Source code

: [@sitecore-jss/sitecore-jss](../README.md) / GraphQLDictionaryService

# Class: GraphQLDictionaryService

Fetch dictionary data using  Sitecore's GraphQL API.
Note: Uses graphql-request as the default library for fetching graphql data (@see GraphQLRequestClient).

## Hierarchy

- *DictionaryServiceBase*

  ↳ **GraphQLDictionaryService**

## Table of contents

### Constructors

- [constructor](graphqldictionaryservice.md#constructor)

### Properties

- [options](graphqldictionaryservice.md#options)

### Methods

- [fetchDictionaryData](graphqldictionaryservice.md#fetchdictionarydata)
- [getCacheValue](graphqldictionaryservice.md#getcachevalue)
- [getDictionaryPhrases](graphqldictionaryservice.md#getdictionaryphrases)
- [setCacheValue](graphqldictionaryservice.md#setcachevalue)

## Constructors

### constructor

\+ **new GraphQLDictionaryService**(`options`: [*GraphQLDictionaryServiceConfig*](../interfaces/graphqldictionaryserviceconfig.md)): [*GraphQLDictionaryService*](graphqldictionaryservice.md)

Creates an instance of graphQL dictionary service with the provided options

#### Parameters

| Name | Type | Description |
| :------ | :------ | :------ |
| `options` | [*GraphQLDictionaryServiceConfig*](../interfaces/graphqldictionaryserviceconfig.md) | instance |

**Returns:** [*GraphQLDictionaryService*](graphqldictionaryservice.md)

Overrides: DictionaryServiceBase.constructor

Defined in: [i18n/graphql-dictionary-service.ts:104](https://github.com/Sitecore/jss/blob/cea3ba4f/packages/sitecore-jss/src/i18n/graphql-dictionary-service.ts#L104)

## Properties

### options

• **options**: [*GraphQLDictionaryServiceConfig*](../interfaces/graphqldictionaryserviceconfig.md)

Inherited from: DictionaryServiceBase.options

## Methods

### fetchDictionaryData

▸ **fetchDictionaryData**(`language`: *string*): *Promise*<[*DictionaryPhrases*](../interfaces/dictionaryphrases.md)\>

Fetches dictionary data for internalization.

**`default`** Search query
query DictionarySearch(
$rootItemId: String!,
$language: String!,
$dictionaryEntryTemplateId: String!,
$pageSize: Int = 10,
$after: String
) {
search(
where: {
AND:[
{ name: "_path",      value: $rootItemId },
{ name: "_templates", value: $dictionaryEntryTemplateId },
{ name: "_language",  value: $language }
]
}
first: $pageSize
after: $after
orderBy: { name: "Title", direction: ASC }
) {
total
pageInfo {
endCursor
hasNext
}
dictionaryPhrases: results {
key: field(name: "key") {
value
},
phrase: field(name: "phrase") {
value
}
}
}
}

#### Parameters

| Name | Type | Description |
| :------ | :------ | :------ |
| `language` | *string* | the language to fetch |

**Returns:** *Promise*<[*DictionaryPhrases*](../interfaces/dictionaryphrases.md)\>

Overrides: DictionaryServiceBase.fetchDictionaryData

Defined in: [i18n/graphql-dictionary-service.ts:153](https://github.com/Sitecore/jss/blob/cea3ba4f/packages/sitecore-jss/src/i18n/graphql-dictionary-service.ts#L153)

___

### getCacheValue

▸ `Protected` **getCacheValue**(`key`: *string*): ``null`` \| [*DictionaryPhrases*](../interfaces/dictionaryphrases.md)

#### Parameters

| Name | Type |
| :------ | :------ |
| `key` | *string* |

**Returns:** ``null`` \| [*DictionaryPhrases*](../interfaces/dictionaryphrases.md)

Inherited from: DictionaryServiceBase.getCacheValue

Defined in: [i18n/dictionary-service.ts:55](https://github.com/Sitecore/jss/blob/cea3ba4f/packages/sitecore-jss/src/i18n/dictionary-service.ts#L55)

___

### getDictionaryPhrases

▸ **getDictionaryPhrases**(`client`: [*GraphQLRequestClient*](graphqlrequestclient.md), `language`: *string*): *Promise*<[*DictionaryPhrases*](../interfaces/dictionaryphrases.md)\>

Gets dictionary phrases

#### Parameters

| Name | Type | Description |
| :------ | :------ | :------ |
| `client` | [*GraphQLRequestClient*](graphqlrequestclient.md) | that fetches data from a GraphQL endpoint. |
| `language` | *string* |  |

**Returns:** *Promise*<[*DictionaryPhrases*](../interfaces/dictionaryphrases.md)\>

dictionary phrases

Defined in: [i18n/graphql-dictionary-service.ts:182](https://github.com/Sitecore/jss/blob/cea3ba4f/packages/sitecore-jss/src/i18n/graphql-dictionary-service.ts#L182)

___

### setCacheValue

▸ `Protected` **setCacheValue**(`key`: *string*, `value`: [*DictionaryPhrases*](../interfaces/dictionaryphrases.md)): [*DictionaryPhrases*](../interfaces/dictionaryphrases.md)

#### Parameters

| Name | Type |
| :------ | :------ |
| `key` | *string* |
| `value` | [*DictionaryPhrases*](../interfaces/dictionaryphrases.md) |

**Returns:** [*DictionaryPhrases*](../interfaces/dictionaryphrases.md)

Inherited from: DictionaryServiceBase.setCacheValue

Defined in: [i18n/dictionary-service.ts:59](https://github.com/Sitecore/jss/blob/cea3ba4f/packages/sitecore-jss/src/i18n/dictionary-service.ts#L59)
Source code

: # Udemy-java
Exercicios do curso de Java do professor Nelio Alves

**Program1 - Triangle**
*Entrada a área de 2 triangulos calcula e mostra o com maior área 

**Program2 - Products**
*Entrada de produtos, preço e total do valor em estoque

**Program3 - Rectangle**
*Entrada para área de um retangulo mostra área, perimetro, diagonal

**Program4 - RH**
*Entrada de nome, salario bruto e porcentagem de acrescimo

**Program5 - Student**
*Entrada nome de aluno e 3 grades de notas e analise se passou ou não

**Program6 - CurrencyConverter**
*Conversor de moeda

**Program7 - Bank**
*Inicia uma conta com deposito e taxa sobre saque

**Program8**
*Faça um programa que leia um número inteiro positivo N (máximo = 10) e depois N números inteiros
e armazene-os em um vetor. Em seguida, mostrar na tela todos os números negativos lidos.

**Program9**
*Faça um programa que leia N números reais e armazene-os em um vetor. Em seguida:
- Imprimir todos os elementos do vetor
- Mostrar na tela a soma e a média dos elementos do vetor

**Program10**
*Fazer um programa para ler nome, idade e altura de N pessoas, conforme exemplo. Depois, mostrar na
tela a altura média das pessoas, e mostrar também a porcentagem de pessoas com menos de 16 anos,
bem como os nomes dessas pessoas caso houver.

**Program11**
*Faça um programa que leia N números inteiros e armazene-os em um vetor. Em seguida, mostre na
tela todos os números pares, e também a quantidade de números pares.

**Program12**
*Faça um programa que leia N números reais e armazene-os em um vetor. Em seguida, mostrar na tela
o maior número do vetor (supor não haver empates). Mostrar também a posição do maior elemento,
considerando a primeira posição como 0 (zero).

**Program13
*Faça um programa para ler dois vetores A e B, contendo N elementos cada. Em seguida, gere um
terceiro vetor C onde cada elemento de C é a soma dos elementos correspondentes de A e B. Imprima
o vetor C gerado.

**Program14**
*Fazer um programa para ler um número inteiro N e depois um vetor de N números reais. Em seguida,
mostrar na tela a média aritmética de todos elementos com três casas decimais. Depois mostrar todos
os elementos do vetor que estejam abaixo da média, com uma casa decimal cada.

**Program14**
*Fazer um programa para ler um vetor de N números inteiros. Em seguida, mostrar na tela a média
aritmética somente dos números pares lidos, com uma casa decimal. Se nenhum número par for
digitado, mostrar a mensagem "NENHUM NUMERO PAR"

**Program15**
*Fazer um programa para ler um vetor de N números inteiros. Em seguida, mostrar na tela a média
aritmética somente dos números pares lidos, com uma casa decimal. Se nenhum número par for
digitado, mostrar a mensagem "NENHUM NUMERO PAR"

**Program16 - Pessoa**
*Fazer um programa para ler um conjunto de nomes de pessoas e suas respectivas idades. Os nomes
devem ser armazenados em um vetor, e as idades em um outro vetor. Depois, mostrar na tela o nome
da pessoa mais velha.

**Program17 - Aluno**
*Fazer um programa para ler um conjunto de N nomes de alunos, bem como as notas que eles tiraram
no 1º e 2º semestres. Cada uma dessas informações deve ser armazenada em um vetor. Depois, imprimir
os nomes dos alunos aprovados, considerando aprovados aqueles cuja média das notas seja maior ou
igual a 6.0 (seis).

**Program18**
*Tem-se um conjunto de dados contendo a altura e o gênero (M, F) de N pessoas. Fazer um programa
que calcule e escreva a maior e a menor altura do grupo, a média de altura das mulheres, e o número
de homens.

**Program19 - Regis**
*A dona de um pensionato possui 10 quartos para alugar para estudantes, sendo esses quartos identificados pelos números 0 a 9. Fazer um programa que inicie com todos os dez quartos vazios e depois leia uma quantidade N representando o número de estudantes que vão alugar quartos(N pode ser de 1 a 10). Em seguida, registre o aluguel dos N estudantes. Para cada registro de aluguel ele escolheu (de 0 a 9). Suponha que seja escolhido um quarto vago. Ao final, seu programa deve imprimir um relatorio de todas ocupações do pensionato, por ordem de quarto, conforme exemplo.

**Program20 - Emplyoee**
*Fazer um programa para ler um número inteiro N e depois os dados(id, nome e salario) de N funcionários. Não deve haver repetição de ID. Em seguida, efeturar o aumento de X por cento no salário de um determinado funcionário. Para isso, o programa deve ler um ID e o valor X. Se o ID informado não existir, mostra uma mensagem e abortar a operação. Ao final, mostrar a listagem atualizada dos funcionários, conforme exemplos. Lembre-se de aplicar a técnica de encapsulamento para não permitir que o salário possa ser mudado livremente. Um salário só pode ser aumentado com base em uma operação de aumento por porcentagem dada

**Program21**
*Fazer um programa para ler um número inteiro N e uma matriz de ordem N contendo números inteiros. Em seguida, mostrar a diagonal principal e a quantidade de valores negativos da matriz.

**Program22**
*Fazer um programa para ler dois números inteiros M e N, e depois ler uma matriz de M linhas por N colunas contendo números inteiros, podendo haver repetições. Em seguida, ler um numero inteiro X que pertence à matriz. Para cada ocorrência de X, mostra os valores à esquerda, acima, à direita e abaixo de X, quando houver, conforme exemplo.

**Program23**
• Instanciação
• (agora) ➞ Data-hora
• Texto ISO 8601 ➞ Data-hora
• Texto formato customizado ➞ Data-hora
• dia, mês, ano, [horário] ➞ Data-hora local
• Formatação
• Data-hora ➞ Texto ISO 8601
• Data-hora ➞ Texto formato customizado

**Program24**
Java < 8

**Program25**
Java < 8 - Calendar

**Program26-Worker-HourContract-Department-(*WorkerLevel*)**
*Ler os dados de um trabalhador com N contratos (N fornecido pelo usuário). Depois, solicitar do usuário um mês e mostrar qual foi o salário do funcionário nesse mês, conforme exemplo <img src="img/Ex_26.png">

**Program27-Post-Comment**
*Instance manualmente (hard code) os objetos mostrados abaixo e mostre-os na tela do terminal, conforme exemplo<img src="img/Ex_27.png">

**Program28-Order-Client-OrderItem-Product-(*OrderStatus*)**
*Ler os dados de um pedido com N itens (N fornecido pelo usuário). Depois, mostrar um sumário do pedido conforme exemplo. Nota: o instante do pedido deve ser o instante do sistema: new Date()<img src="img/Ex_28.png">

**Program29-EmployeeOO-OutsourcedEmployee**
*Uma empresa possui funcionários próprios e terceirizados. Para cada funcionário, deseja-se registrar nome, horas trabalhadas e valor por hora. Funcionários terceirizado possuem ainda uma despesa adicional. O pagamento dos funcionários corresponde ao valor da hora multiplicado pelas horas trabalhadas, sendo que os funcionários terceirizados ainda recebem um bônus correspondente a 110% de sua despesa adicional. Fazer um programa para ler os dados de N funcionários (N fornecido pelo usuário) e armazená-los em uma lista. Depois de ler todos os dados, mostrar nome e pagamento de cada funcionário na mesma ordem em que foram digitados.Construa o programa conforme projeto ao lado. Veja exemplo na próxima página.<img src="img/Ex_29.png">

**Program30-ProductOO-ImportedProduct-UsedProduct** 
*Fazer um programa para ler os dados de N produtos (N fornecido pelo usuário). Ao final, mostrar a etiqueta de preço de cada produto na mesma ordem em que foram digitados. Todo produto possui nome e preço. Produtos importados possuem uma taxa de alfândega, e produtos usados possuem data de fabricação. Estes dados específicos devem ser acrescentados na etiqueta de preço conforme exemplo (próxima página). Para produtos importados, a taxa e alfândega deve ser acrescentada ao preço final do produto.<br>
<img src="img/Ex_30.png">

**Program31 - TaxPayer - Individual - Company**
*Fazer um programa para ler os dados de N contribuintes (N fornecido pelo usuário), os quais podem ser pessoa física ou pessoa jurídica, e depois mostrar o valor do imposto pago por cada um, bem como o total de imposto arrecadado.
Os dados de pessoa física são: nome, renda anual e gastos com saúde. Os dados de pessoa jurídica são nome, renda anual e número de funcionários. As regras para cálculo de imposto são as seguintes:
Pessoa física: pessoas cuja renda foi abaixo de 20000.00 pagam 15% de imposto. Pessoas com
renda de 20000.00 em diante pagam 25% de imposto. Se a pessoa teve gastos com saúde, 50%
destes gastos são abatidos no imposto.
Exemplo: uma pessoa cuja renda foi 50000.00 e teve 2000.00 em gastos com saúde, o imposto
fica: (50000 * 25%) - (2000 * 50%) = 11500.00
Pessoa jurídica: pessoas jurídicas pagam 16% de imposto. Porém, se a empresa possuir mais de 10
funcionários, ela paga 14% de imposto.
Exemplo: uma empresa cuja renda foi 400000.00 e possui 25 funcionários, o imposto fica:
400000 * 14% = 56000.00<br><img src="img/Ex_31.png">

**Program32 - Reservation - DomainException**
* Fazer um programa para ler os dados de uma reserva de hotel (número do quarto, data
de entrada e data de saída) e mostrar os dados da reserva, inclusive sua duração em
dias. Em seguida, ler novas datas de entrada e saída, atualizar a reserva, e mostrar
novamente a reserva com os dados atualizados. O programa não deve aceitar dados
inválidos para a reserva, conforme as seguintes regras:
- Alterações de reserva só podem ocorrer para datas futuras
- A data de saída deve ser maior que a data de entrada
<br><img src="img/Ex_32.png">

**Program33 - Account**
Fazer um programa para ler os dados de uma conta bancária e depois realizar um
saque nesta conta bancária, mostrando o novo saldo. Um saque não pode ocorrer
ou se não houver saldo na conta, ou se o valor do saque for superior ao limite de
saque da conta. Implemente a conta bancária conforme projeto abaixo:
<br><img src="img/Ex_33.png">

^^^^^^^^^^^^^^^^

*What to work on*: Copy, with no alteration, the line that contains "funcionários, ela paga 14% de imposto." and each remaining line of the listing above.

*Response to this task*:
funcionários, ela paga 14% de imposto.
Exemplo: uma empresa cuja renda foi 400000.00 e possui 25 funcionários, o imposto fica:
400000 * 14% = 56000.00<br><img src="img/Ex_31.png">

**Program32 - Reservation - DomainException**
* Fazer um programa para ler os dados de uma reserva de hotel (número do quarto, data
de entrada e data de saída) e mostrar os dados da reserva, inclusive sua duração em
dias. Em seguida, ler novas datas de entrada e saída, atualizar a reserva, e mostrar
novamente a reserva com os dados atualizados. O programa não deve aceitar dados
inválidos para a reserva, conforme as seguintes regras:
- Alterações de reserva só podem ocorrer para datas futuras
- A data de saída deve ser maior que a data de entrada
<br><img src="img/Ex_32.png">

**Program33 - Account**
Fazer um programa para ler os dados de uma conta bancária e depois realizar um
saque nesta conta bancária, mostrando o novo saldo. Um saque não pode ocorrer
ou se não houver saldo na conta, ou se o valor do saque for superior ao limite de
saque da conta. Implemente a conta bancária conforme projeto abaixo:
<br><img src="img/Ex_33.png">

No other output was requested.